- **ASSIGNMENT**
Output the data verbatim, minus the images.

- **MATERIAL FOR THE TASK**

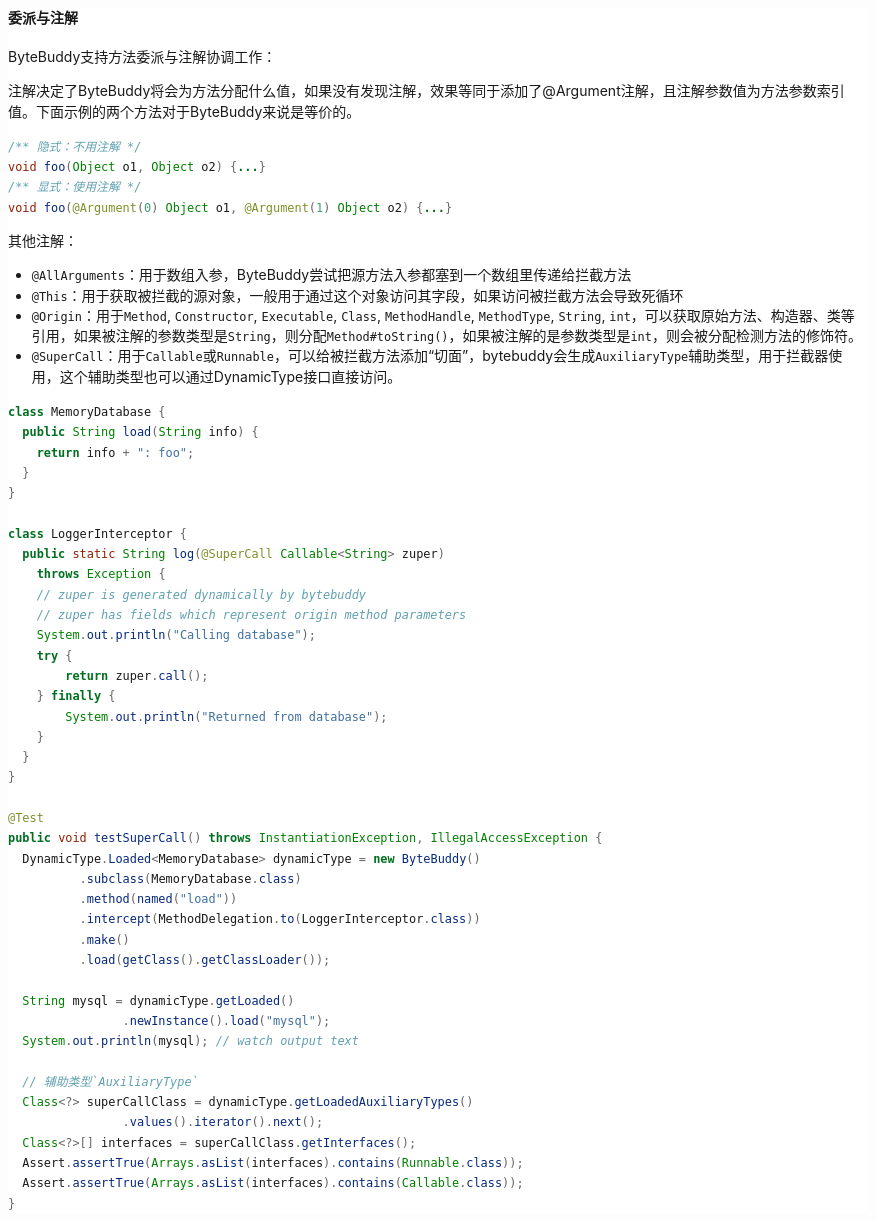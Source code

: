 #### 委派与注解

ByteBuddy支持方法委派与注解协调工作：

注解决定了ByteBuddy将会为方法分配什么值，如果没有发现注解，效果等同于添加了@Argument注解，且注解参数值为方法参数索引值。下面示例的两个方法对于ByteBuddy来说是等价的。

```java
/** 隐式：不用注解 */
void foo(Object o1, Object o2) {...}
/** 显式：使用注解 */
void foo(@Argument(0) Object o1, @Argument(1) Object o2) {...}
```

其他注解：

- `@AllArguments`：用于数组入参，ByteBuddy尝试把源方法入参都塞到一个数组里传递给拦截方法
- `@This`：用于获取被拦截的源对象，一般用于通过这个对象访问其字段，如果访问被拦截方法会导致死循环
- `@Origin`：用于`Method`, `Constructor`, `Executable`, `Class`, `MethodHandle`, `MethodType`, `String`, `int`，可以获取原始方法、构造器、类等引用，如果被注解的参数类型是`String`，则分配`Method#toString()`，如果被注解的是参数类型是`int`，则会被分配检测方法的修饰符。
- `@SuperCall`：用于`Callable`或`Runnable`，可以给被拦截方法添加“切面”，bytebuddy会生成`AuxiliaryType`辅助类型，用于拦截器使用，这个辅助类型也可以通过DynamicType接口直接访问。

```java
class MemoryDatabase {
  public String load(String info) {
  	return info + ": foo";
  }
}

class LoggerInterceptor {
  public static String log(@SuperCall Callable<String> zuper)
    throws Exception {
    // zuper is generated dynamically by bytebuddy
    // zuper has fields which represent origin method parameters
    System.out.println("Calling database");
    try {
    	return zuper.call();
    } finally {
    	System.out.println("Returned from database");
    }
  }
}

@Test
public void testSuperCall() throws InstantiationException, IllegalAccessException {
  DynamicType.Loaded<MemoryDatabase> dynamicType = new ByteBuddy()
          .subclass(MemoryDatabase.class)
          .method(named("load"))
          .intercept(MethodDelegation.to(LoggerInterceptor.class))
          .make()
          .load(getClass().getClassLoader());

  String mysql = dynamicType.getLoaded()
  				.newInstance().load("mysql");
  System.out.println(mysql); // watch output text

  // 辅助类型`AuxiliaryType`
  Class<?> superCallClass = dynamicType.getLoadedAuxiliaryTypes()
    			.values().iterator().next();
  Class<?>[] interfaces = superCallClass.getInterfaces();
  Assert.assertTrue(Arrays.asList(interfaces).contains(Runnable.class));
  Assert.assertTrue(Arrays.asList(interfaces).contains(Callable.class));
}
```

- **EXERCISE RESPONSE**
Source code

: #### 委派与注解

ByteBuddy支持方法委派与注解协调工作：

注解决定了ByteBuddy将会为方法分配什么值，如果没有发现注解，效果等同于添加了@Argument注解，且注解参数值为方法参数索引值。下面示例的两个方法对于ByteBuddy来说是等价的。

```java
/** 隐式：不用注解 */
void foo(Object o1, Object o2) {...}
/** 显式：使用注解 */
void foo(@Argument(0) Object o1, @Argument(1) Object o2) {...}
```

其他注解：

- `@AllArguments`：用于数组入参，ByteBuddy尝试把源方法入参都塞到一个数组里传递给拦截方法
- `@This`：用于获取被拦截的源对象，一般用于通过这个对象访问其字段，如果访问被拦截方法会导致死循环
- `@Origin`：用于`Method`, `Constructor`, `Executable`, `Class`, `MethodHandle`, `MethodType`, `String`, `int`，可以获取原始方法、构造器、类等引用，如果被注解的参数类型是`String`，则分配`Method#toString()`，如果被注解的是参数类型是`int`，则会被分配检测方法的修饰符。
- `@SuperCall`：用于`Callable`或`Runnable`，可以给被拦截方法添加“切面”，bytebuddy会生成`AuxiliaryType`辅助类型，用于拦截器使用，这个辅助类型也可以通过DynamicType接口直接访问。

```java
class MemoryDatabase {
  public String load(String info) {
  	return info + ": foo";
  }
}

class LoggerInterceptor {
  public static String log(@SuperCall Callable<String> zuper)
    throws Exception {
    // zuper is generated dynamically by bytebuddy
    // zuper has fields which represent origin method parameters
    System.out.println("Calling database");
    try {
    	return zuper.call();
    } finally {
    	System.out.println("Returned from database");
    }
  }
}

@Test
public void testSuperCall() throws InstantiationException, IllegalAccessException {
  DynamicType.Loaded<MemoryDatabase> dynamicType = new ByteBuddy()
          .subclass(MemoryDatabase.class)
          .method(named("load"))
          .intercept(MethodDelegation.to(LoggerInterceptor.class))
          .make()
          .load(getClass().getClassLoader());

  String mysql = dynamicType.getLoaded()
  				.newInstance().load("mysql");
  System.out.println(mysql); // watch output text

  // 辅助类型`AuxiliaryType`
  Class<?> superCallClass = dynamicType.getLoadedAuxiliaryTypes()
    			.values().iterator().next();
  Class<?>[] interfaces = superCallClass.getInterfaces();
  Assert.assertTrue(Arrays.asList(interfaces).contains(Runnable.class));
  Assert.assertTrue(Arrays.asList(interfaces).contains(Callable.class));
}
```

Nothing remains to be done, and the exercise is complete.